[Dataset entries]
+++++

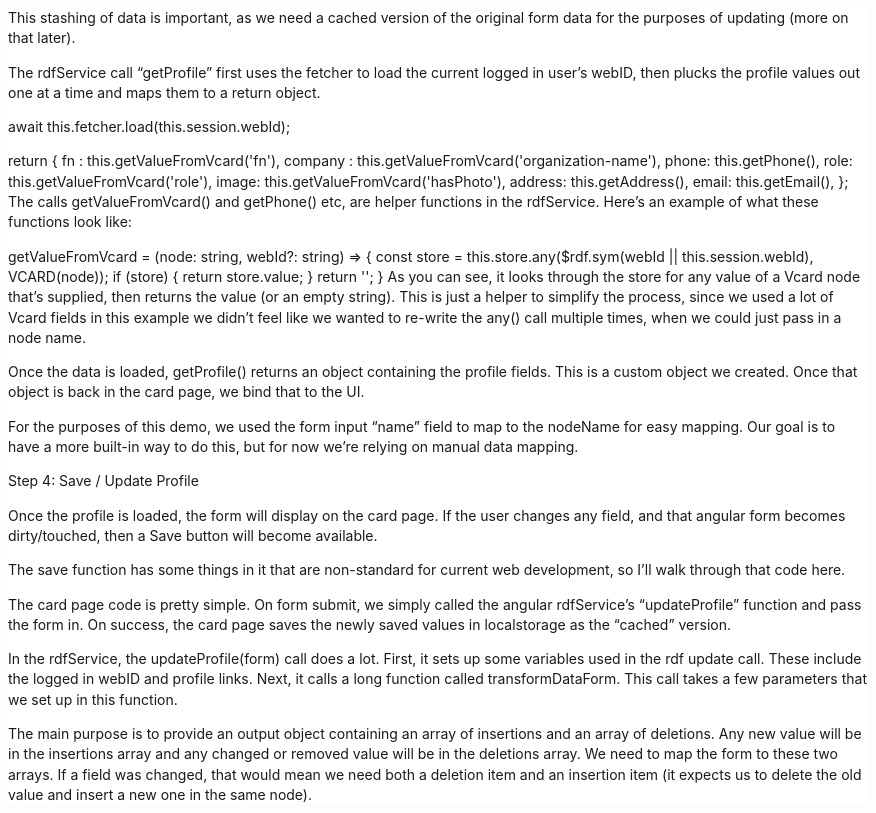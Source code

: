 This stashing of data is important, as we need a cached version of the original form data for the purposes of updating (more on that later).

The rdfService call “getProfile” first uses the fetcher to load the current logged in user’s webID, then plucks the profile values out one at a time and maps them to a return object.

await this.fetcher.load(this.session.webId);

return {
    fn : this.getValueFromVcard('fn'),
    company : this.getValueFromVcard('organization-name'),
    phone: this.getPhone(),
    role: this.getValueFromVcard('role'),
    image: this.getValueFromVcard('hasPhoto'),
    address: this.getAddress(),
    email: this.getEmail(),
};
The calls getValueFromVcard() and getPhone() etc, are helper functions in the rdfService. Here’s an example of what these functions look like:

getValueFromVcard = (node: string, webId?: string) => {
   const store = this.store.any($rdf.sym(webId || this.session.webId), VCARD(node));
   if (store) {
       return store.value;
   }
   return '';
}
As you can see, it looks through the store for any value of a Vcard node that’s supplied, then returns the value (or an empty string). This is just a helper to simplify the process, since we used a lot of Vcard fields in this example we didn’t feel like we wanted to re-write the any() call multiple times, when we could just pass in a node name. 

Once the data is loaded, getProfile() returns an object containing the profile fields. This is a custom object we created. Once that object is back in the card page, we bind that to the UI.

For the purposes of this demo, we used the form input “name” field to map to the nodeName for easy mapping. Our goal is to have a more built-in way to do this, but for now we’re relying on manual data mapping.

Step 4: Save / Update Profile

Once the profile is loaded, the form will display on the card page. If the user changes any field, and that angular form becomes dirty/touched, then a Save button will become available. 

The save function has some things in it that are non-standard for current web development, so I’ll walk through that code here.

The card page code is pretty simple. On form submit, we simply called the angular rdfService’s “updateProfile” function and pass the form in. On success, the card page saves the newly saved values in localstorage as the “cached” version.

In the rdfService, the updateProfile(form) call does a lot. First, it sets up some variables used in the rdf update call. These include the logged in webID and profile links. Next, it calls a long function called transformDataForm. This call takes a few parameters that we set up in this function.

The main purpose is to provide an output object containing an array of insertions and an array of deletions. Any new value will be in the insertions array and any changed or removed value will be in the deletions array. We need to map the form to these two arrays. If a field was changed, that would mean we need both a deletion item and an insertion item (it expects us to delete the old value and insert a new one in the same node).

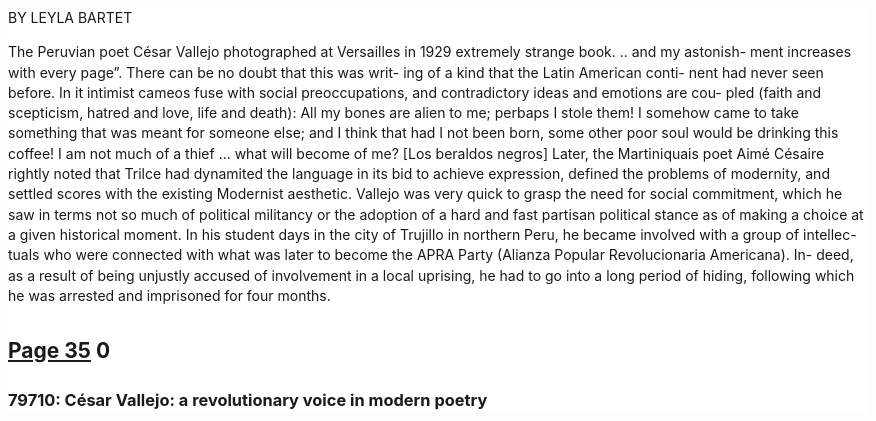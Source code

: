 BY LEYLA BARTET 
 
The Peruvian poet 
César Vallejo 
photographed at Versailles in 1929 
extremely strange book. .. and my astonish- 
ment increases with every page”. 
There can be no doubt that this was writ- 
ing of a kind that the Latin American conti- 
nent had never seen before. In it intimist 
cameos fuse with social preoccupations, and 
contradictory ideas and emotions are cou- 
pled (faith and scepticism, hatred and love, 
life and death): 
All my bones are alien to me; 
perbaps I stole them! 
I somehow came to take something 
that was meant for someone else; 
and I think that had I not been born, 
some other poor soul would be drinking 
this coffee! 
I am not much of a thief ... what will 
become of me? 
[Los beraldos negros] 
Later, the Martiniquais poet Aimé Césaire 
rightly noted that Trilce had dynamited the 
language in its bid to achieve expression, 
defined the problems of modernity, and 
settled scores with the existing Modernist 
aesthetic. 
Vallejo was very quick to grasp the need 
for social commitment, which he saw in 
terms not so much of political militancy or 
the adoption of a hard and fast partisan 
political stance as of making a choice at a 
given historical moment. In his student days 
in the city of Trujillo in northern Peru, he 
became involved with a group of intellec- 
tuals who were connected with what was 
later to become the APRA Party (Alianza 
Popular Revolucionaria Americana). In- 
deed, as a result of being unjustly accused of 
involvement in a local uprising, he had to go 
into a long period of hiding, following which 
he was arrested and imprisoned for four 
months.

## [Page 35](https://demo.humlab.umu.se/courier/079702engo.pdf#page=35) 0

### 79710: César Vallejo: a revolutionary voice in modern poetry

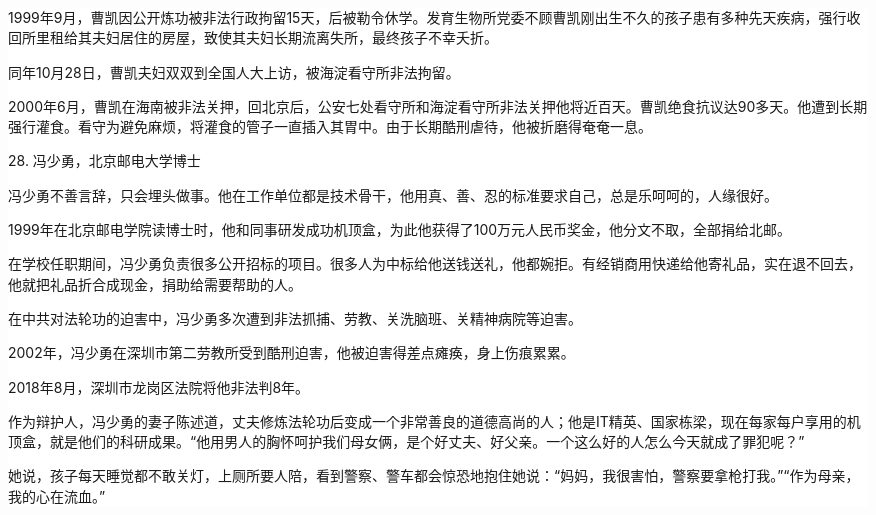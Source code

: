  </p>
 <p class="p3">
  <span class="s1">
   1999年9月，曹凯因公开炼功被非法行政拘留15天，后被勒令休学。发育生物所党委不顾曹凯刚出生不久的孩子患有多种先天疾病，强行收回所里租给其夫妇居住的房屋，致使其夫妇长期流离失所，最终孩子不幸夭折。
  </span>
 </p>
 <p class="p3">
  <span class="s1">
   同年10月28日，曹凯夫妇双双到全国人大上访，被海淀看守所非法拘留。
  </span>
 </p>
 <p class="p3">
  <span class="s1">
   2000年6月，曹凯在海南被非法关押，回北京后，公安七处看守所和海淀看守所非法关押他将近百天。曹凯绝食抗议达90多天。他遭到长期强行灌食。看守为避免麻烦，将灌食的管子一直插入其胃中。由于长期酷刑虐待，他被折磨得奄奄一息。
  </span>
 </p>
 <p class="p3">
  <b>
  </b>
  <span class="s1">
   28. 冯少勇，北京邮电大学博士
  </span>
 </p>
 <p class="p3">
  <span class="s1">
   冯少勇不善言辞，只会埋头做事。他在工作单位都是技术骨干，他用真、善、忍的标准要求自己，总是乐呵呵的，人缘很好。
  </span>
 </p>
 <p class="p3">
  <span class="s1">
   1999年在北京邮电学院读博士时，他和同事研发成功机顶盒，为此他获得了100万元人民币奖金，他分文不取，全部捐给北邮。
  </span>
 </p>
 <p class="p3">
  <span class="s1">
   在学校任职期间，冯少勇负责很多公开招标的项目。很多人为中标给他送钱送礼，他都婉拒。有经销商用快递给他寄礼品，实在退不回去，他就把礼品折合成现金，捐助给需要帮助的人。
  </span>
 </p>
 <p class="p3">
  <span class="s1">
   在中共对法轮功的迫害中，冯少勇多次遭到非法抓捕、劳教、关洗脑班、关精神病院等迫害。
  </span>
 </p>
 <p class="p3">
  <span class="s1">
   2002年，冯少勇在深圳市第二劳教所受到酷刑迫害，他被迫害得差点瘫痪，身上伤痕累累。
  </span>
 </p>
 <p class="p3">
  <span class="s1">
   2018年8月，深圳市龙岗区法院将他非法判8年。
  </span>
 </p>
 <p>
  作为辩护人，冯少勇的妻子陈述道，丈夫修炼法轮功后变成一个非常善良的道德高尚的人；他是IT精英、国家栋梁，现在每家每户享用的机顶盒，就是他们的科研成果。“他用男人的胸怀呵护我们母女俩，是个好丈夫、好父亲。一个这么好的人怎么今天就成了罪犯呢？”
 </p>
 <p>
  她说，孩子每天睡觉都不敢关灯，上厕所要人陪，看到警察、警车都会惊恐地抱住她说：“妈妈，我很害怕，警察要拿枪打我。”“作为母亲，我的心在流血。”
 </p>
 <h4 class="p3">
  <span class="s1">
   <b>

+++++

### Problem description
Using the entries above, work out how many lines include the word "loaded", and give only that count.

### Answer to this exercise
2